For purposes of the LGPD, ProbY may act as a data controller or data processor depending on the context of the processing activity.

ProbY acts as a controller when it defines the purposes and means of processing personal data required to operate the platform, create accounts, authenticate users, process payments, maintain security, manage profiles, provide functionalities and comply with legal obligations.

ProbY may act as a processor when processing personal data on behalf of a company, organization or Enterprise client within a private or contracted environment, following documented instructions from such client, without prejudice to the security and compliance measures provided for in this Policy.

When a company, organization or Enterprise client invites users, manages access, defines internal purposes, registers problems, monitors solutions or uses the platform within its own environment, such organization may act as the controller of the data processed within its environment, according to its own decisions and legal obligations.

ProbY processes different categories of data according to the type of user, subscribed plan, functionalities used and information voluntarily provided on the platform.

3.1. Account, registration and authentication data

We may collect and process data such as:

• name;
• email address;
• phone number;
• password stored in a protected format, such as a hash;
• username;
• CPF, CNPJ or equivalent document, when necessary;
• nationality;
• job title, profession or professional title;
• profile photo;
• biography, professional description or personal presentation;
• professional links, website, portfolio or social media;
• authentication identifiers, including third-party login information such as Google ID;
• account preferences, language, plan and settings.

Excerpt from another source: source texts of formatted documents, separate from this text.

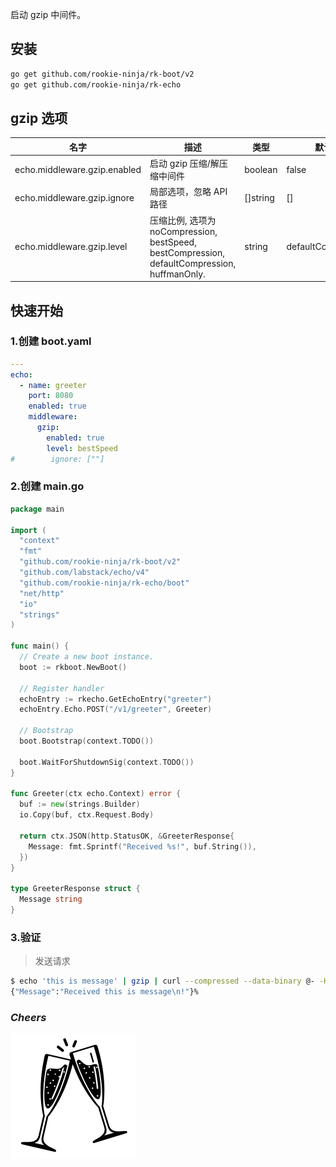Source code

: 启动 gzip 中间件。

## 安装
```bash
go get github.com/rookie-ninja/rk-boot/v2
go get github.com/rookie-ninja/rk-echo
```

## gzip 选项
| 名字                          | 描述                                                                                    | 类型       | 默认值                |
|-----------------------------|---------------------------------------------------------------------------------------|----------|--------------------|
| echo.middleware.gzip.enabled | 启动 gzip 压缩/解压缩中间件                                                                     | boolean  | false              |
| echo.middleware.gzip.ignore  | 局部选项，忽略 API 路径                                                                        | []string | []                 |
| echo.middleware.gzip.level   | 压缩比例, 选项为 noCompression, bestSpeed, bestCompression, defaultCompression, huffmanOnly. | string   | defaultCompression |

## 快速开始
### 1.创建 boot.yaml
```yaml
---
echo:
  - name: greeter
    port: 8080
    enabled: true
    middleware:
      gzip:
        enabled: true
        level: bestSpeed
#        ignore: [""]
```

### 2.创建 main.go
```go
package main

import (
  "context"
  "fmt"
  "github.com/rookie-ninja/rk-boot/v2"
  "github.com/labstack/echo/v4"
  "github.com/rookie-ninja/rk-echo/boot"
  "net/http"
  "io"
  "strings"
)

func main() {
  // Create a new boot instance.
  boot := rkboot.NewBoot()

  // Register handler
  echoEntry := rkecho.GetEchoEntry("greeter")
  echoEntry.Echo.POST("/v1/greeter", Greeter)

  // Bootstrap
  boot.Bootstrap(context.TODO())

  boot.WaitForShutdownSig(context.TODO())
}

func Greeter(ctx echo.Context) error {
  buf := new(strings.Builder)
  io.Copy(buf, ctx.Request.Body)
  
  return ctx.JSON(http.StatusOK, &GreeterResponse{
    Message: fmt.Sprintf("Received %s!", buf.String()),
  })
}

type GreeterResponse struct {
  Message string
}
```

### 3.验证
> 发送请求

```bash
$ echo 'this is message' | gzip | curl --compressed --data-binary @- -H "Content-Encoding: gzip" -H "Accept-Encoding: gzip" localhost:8080/v1/greeter
{"Message":"Received this is message\n!"}%
```

### _**Cheers**_
![](../../../../img/user-guide/cheers.png)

3.2. Company and organization data

When the user represents a company, organization or Enterprise client, we may process data such as:

• trade name;
• legal name;
• CNPJ or equivalent business document;
• corporate email address;
• corporate phone number;
• logo;
• institutional description;
• username or public organization identifier;
• website;
• headquarters city and country;
• data relating to administrators, representatives and users linked to the organization;
• plan, contract, permissions, access roles and corporate environment information.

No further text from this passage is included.